HOW TO COMPLETE THIS TASK →
Your response should be an exact reproduction of the data below, beginning at the line containing "### **Automatic Network Switching**" and ending with the final line.

(Records from a dataset)
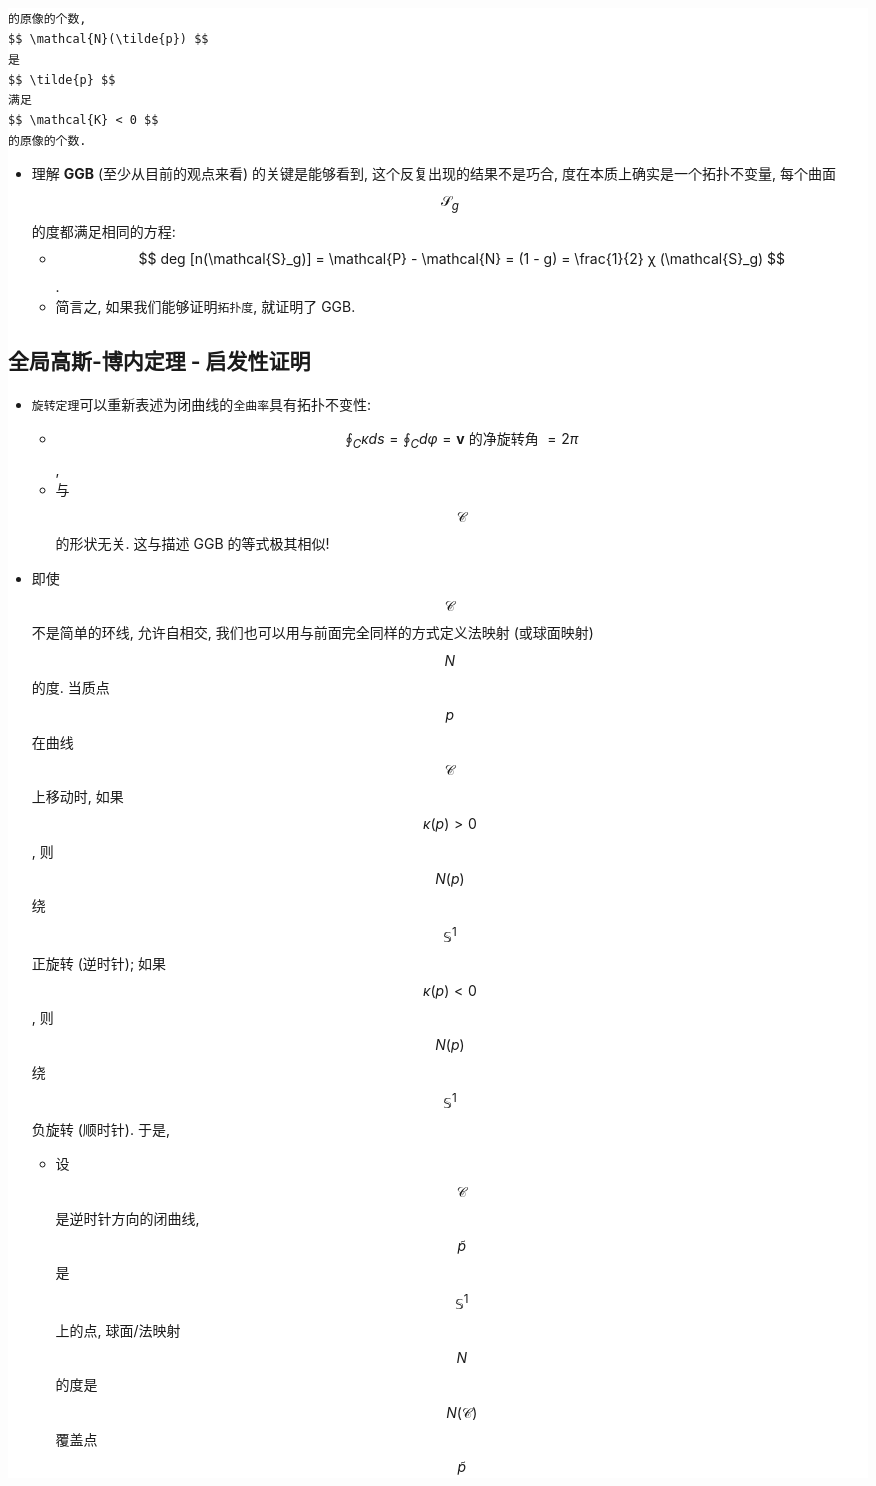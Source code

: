     的原像的个数,
    $$ \mathcal{N}(\tilde{p}) $$
    是
    $$ \tilde{p} $$
    满足
    $$ \mathcal{K} < 0 $$
    的原像的个数.

- 理解 __GGB__ (至少从目前的观点来看) 的关键是能够看到,
  这个反复出现的结果不是巧合, 度在本质上确实是一个拓扑不变量, 每个曲面
  $$ \mathcal{S}_g $$
  的度都满足相同的方程:
  - $$
      deg [n(\mathcal{S}_g)] =
      \mathcal{P} - \mathcal{N} =
      (1 - g) = \frac{1}{2} χ (\mathcal{S}_g)
    $$.
  - 简言之, 如果我们能够证明`拓扑度`, 就证明了 GGB.

## 全局高斯-博内定理 - 启发性证明

- `旋转定理`可以重新表述为闭曲线的`全曲率`具有拓扑不变性:
  - $$
      \oint_{C} κ ds = \oint_{C} dφ =
      \mathbf{v} \mbox{ 的净旋转角 } = 2π
    $$,
  - 与
    $$ \mathcal{C} $$
    的形状无关. 这与描述 GGB 的等式极其相似!

- 即使
  $$ \mathcal{C} $$
  不是简单的环线, 允许自相交,
  我们也可以用与前面完全同样的方式定义法映射 (或球面映射)
  $$ N $$
  的度. 当质点
  $$ p $$
  在曲线
  $$ \mathcal{C} $$
  上移动时, 如果
  $$ κ(p) > 0 $$,
  则
  $$ N(p) $$
  绕
  $$ \mathbb{S}^1 $$
  正旋转 (逆时针); 如果
  $$ κ(p) < 0 $$,
  则
  $$ N(p) $$
  绕
  $$ \mathbb{S}^1 $$
  负旋转 (顺时针). 于是,
  - 设
    $$ \mathcal{C} $$
    是逆时针方向的闭曲线,
    $$ \tilde{p} $$
    是
    $$ \mathbb{S}^1 $$
    上的点, 球面/法映射
    $$ N $$
    的度是
    $$ N(\mathcal{C}) $$
    覆盖点
    $$ \tilde{p} $$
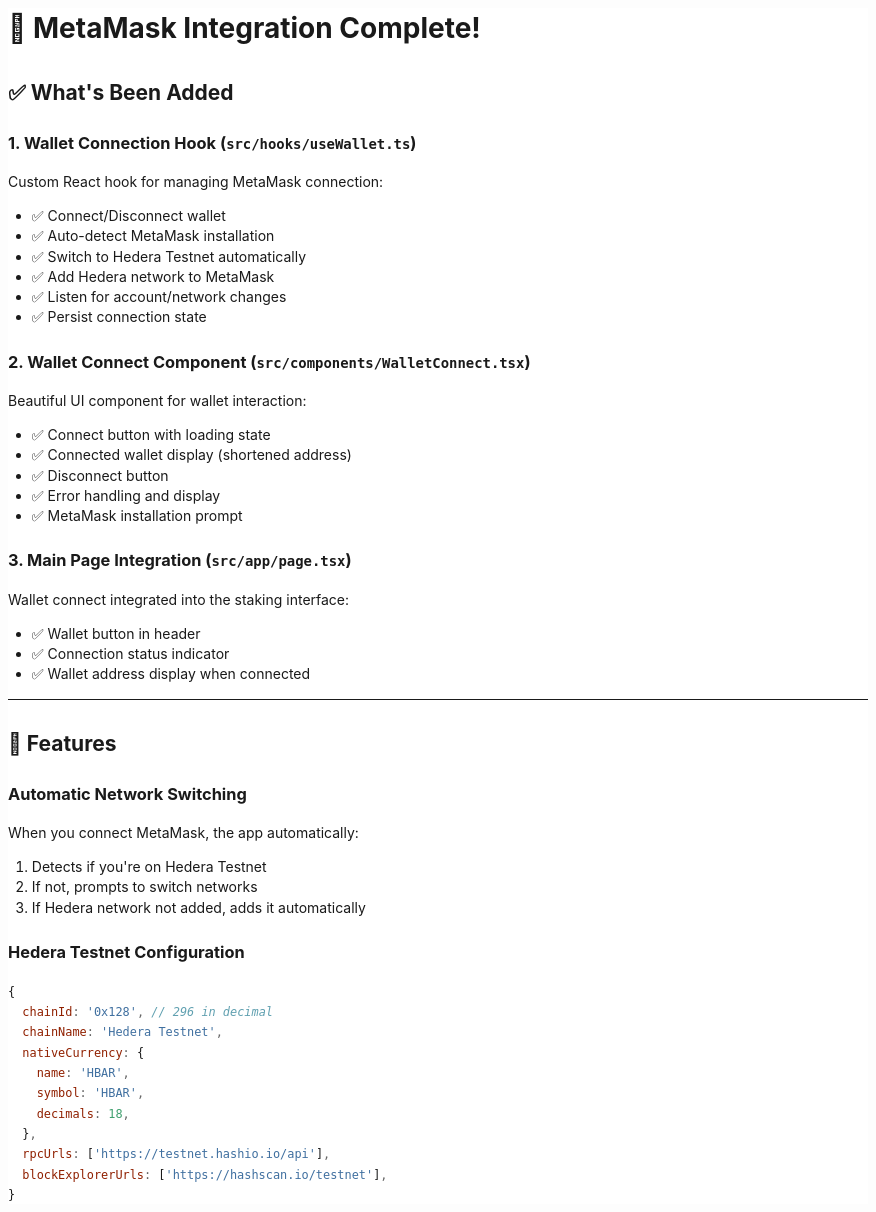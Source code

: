# 🦊 MetaMask Integration Complete!

## ✅ What's Been Added

### 1. **Wallet Connection Hook** (`src/hooks/useWallet.ts`)
Custom React hook for managing MetaMask connection:
- ✅ Connect/Disconnect wallet
- ✅ Auto-detect MetaMask installation
- ✅ Switch to Hedera Testnet automatically
- ✅ Add Hedera network to MetaMask
- ✅ Listen for account/network changes
- ✅ Persist connection state

### 2. **Wallet Connect Component** (`src/components/WalletConnect.tsx`)
Beautiful UI component for wallet interaction:
- ✅ Connect button with loading state
- ✅ Connected wallet display (shortened address)
- ✅ Disconnect button
- ✅ Error handling and display
- ✅ MetaMask installation prompt

### 3. **Main Page Integration** (`src/app/page.tsx`)
Wallet connect integrated into the staking interface:
- ✅ Wallet button in header
- ✅ Connection status indicator
- ✅ Wallet address display when connected

---

## 🎯 Features

### **Automatic Network Switching**
When you connect MetaMask, the app automatically:
1. Detects if you're on Hedera Testnet
2. If not, prompts to switch networks
3. If Hedera network not added, adds it automatically

### **Hedera Testnet Configuration**
```javascript
{
  chainId: '0x128', // 296 in decimal
  chainName: 'Hedera Testnet',
  nativeCurrency: {
    name: 'HBAR',
    symbol: 'HBAR',
    decimals: 18,
  },
  rpcUrls: ['https://testnet.hashio.io/api'],
  blockExplorerUrls: ['https://hashscan.io/testnet'],
}
```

PROBLEM SOLUTION →
### **Automatic Network Switching**
When you connect MetaMask, the app automatically:
1. Detects if you're on Hedera Testnet
2. If not, prompts to switch networks
3. If Hedera network not added, adds it automatically

### **Hedera Testnet Configuration**
```javascript
{
  chainId: '0x128', // 296 in decimal
  chainName: 'Hedera Testnet',
  nativeCurrency: {
    name: 'HBAR',
    symbol: 'HBAR',
    decimals: 18,
  },
  rpcUrls: ['https://testnet.hashio.io/api'],
  blockExplorerUrls: ['https://hashscan.io/testnet'],
}
```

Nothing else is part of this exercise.